There's nothing wrong with optimistic goal setting, but perhaps have a back up plan. Go through those 'what if' scenarios and how you'll handle them. Generally most people stay positive and upbeat when things are going to plan. It's when things go wrong that they start falling apart... as they hadn't considered that outcome and don't know how to react.
3. Perception, Distance & Time
This is an interesting one. Why is it that when you ride 50 miles on your bike, the last 10 miles feel quite hard and mentally as you reach the magical 50 figure, you've just about had enough. By contrast, if the following week you set out to ride 100 miles, you cruise past 50 in the blink of an eye, without it being a significant milestone. The same applies to running and any other endurance sport. The distance you set out to complete is a 'target' set in your mind. As you approach that target, no matter what distance, you're always feel happy to finish!

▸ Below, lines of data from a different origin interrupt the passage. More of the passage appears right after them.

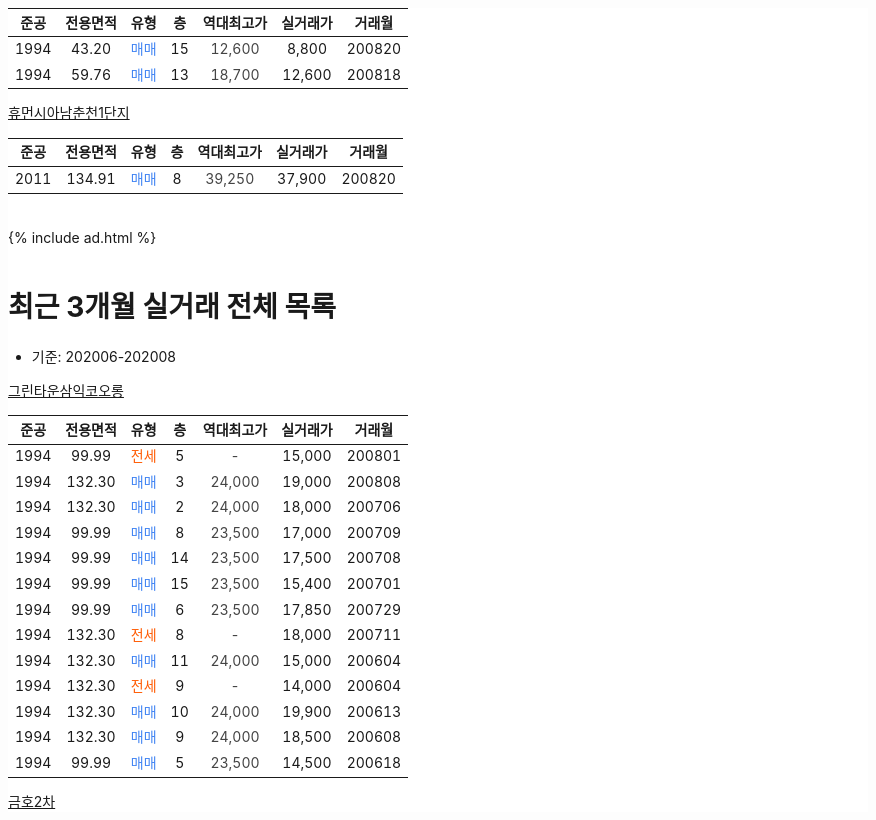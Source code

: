 |준공|전용면적|유형|층|역대최고가|실거래가|거래월|
|:---:|:---:|:---:|:---:|:---:|:---:|:---:|
|1994|43.20|<span style="color:#4285f3">매매</span>|15|<span style="color:#444444">12,600</span>|8,800|200820|
|1994|59.76|<span style="color:#4285f3">매매</span>|13|<span style="color:#444444">18,700</span>|12,600|200818|

[휴먼시아남춘천1단지](https://search.naver.com/search.naver?query=%EA%B0%95%EC%9B%90%EB%8F%84+%EC%B6%98%EC%B2%9C%EC%8B%9C+%ED%87%B4%EA%B3%84%EB%8F%99+%ED%9C%B4%EB%A8%BC%EC%8B%9C%EC%95%84%EB%82%A8%EC%B6%98%EC%B2%9C1%EB%8B%A8%EC%A7%80)

|준공|전용면적|유형|층|역대최고가|실거래가|거래월|
|:---:|:---:|:---:|:---:|:---:|:---:|:---:|
|2011|134.91|<span style="color:#4285f3">매매</span>|8|<span style="color:#444444">39,250</span>|37,900|200820|


<br>
{% include ad.html %}
<br>

# 최근 3개월 실거래 전체 목록
* 기준: 202006-202008


[그린타운삼익코오롱](https://search.naver.com/search.naver?query=%EA%B0%95%EC%9B%90%EB%8F%84+%EC%B6%98%EC%B2%9C%EC%8B%9C+%ED%87%B4%EA%B3%84%EB%8F%99+%EA%B7%B8%EB%A6%B0%ED%83%80%EC%9A%B4%EC%82%BC%EC%9D%B5%EC%BD%94%EC%98%A4%EB%A1%B1)

|준공|전용면적|유형|층|역대최고가|실거래가|거래월|
|:---:|:---:|:---:|:---:|:---:|:---:|:---:|
|1994|99.99|<span style="color:#ff5a00">전세</span>|5|<span style="color:#444444">-</span>|15,000|200801|
|1994|132.30|<span style="color:#4285f3">매매</span>|3|<span style="color:#444444">24,000</span>|19,000|200808|
|1994|132.30|<span style="color:#4285f3">매매</span>|2|<span style="color:#444444">24,000</span>|18,000|200706|
|1994|99.99|<span style="color:#4285f3">매매</span>|8|<span style="color:#444444">23,500</span>|17,000|200709|
|1994|99.99|<span style="color:#4285f3">매매</span>|14|<span style="color:#444444">23,500</span>|17,500|200708|
|1994|99.99|<span style="color:#4285f3">매매</span>|15|<span style="color:#444444">23,500</span>|15,400|200701|
|1994|99.99|<span style="color:#4285f3">매매</span>|6|<span style="color:#444444">23,500</span>|17,850|200729|
|1994|132.30|<span style="color:#ff5a00">전세</span>|8|<span style="color:#444444">-</span>|18,000|200711|
|1994|132.30|<span style="color:#4285f3">매매</span>|11|<span style="color:#444444">24,000</span>|15,000|200604|
|1994|132.30|<span style="color:#ff5a00">전세</span>|9|<span style="color:#444444">-</span>|14,000|200604|
|1994|132.30|<span style="color:#4285f3">매매</span>|10|<span style="color:#444444">24,000</span>|19,900|200613|
|1994|132.30|<span style="color:#4285f3">매매</span>|9|<span style="color:#444444">24,000</span>|18,500|200608|
|1994|99.99|<span style="color:#4285f3">매매</span>|5|<span style="color:#444444">23,500</span>|14,500|200618|

[금호2차](https://search.naver.com/search.naver?query=%EA%B0%95%EC%9B%90%EB%8F%84+%EC%B6%98%EC%B2%9C%EC%8B%9C+%ED%87%B4%EA%B3%84%EB%8F%99+%EA%B8%88%ED%98%B82%EC%B0%A8)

Another thing to consider is how much time you spend on your long ride or run. If you are training for Ironman and anticipate riding your bike for 7 hours, then your training rides should be longer. If you never ride for more than 4 hours, then after 5-6 hours on race day, you run the risk of reaching a point where your general feeling can be summed up as 'Is this ever going to end?' That's not great when you still have an hour to ride and then a marathon to run! In training, you need to go for long periods of time, even if you have to slow down, ride or run for longer periods than you'll have to endure in the race. That way, the race passes quickly by comparison. You can't enter a 50 mile ultra distance running event and never run further than 3 hours, then expect to remain upbeat.

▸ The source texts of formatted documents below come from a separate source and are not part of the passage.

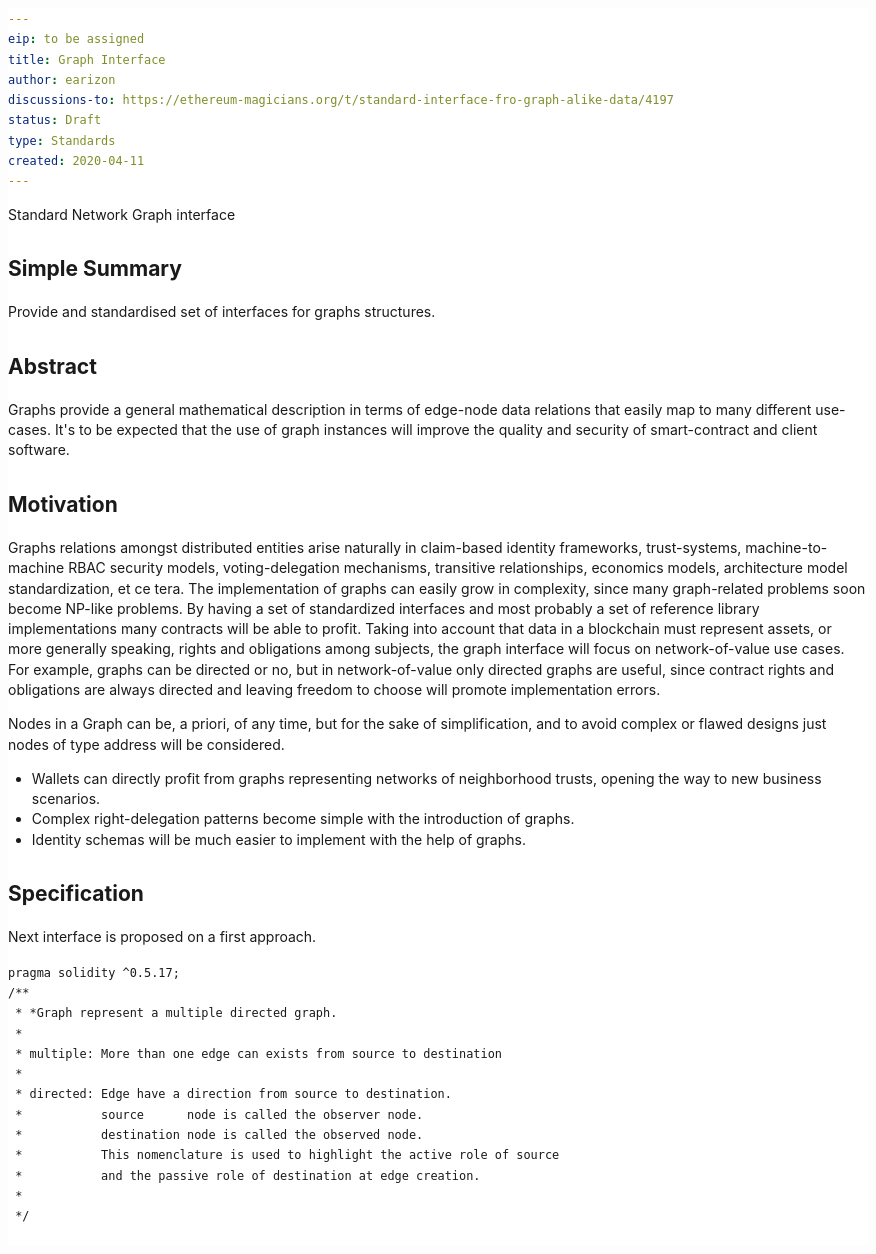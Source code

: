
 ```yaml
---
eip: to be assigned
title: Graph Interface
author: earizon
discussions-to: https://ethereum-magicians.org/t/standard-interface-fro-graph-alike-data/4197
status: Draft
type: Standards
created: 2020-04-11
---
```



Standard Network Graph interface

## Simple Summary

Provide and standardised set of interfaces for graphs structures.

## Abstract

Graphs provide a general mathematical description in terms of edge-node data relations that easily map to many different use-cases. It's to be expected that the use of graph instances will improve the quality and security of smart-contract and client software. 

## Motivation

 Graphs relations amongst distributed entities arise naturally in claim-based identity frameworks, trust-systems, machine-to-machine RBAC security models, voting-delegation mechanisms, transitive relationships, economics models, architecture model standardization, et ce tera. 
 The implementation of graphs can easily grow in complexity, since many graph-related problems soon become NP-like problems. By having a set of standardized interfaces and most probably a set of reference library implementations many contracts will be able to profit.
 Taking into account that data in a blockchain must represent assets, or more generally speaking, rights and obligations among subjects, the graph interface will focus on network-of-value use cases.  For example, graphs can be directed or no, but in network-of-value only directed graphs are useful, since contract rights and obligations are always directed and leaving freedom to choose will promote implementation errors.

 Nodes in a Graph can be, a priori, of any time, but for the sake of simplification, and to avoid complex or flawed designs just nodes of type address will be considered. 

* Wallets can directly profit from graphs representing networks of neighborhood trusts, opening the way to new business scenarios.
* Complex right-delegation patterns become simple with the introduction of graphs.
* Identity schemas will be much easier to implement with the help of graphs.
 
## Specification

Next interface is proposed on a first approach. 
```
pragma solidity ^0.5.17;
/**
 * *Graph represent a multiple directed graph.
 * 
 * multiple: More than one edge can exists from source to destination
 * 
 * directed: Edge have a direction from source to destination.
 *           source      node is called the observer node.
 *           destination node is called the observed node.
 *           This nomenclature is used to highlight the active role of source
 *           and the passive role of destination at edge creation.
 * 
 */
 
```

4. Familiarisation / Experience
The more experienced you are, the easier it is to maintain a positive mood. People who don't exercise have a very low pain threshold. When they complete even a moderate intensity workout, it feels like a '9 out of 10' on their pain threshold. By comparison, experienced athletes have to train at a very high intensity to reach '9 out of 10'. As you train, your perception changes, so moderate exercise starts to feel easier and you have to push harder to score higher on the pain threshold. Key thing here is that the experienced athletes aren't necessarily better at dealing with pain, it's a change of perception. Unfit people feel a similar level of discomfort, but it occurs at a lower intensity, to them... it feels like '9 out of 10'. This is simple... the race is going to be hard and uncomfortable, you need to familiarise yourself with that sensation.
5. Play with your mind
So here's the key question, can you play with your mind to stay positive? Ultimately, you need to stay happy / stay in a good mood. Try to enjoy yourself as much as possible during the event and smile / talk to others around you. When it gets hard, can you turn that into a positive? Can you smile and recognise the challenge which is about to confront you? You entered this event because you wanted to challenge yourself, so when you're at your lowest... congratulations... you've found what you came for. It's at that moment when you'll find out whether that's 'really' what you came for.

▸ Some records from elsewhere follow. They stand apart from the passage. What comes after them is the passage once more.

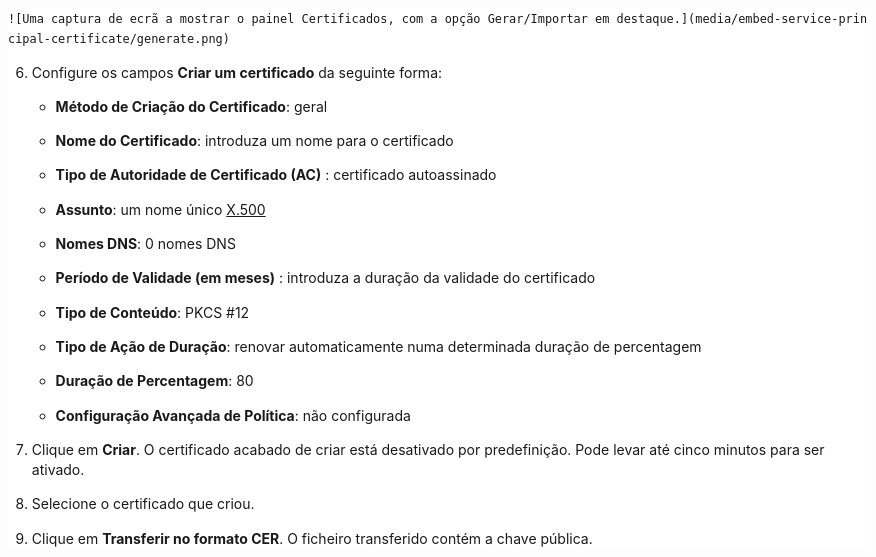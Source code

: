     ![Uma captura de ecrã a mostrar o painel Certificados, com a opção Gerar/Importar em destaque.](media/embed-service-principal-certificate/generate.png)

6. Configure os campos **Criar um certificado** da seguinte forma:

    * **Método de Criação do Certificado**: geral

    * **Nome do Certificado**: introduza um nome para o certificado

    * **Tipo de Autoridade de Certificado (AC)** : certificado autoassinado

    * **Assunto**: um nome único [X.500](https://wikipedia.org/wiki/X.500)

    * **Nomes DNS**: 0 nomes DNS

    * **Período de Validade (em meses)** : introduza a duração da validade do certificado

    * **Tipo de Conteúdo**: PKCS #12

    * **Tipo de Ação de Duração**: renovar automaticamente numa determinada duração de percentagem

    * **Duração de Percentagem**: 80

    * **Configuração Avançada de Política**: não configurada

7. Clique em **Criar**. O certificado acabado de criar está desativado por predefinição. Pode levar até cinco minutos para ser ativado.

8. Selecione o certificado que criou.

9. Clique em **Transferir no formato CER**. O ficheiro transferido contém a chave pública.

As I mentioned earlier, there isn't an endless pool of positive mood so you need to conserve it early on. If you are well trained and have done the time/mileage, then you should make your way through the first 75% of the race with little issue or challenge. In the final 25% it will get difficult and that's when you'll need your positive mood.
Don't waste your mental energy early in the event. Don't overly focus from the first mile, relax and switch off, you'll need to focus later so save your energy. Nobody can keep going in a negative mind state for hours upon end, that kind of mental toughness just doesn't exist and it's not a enjoyable day!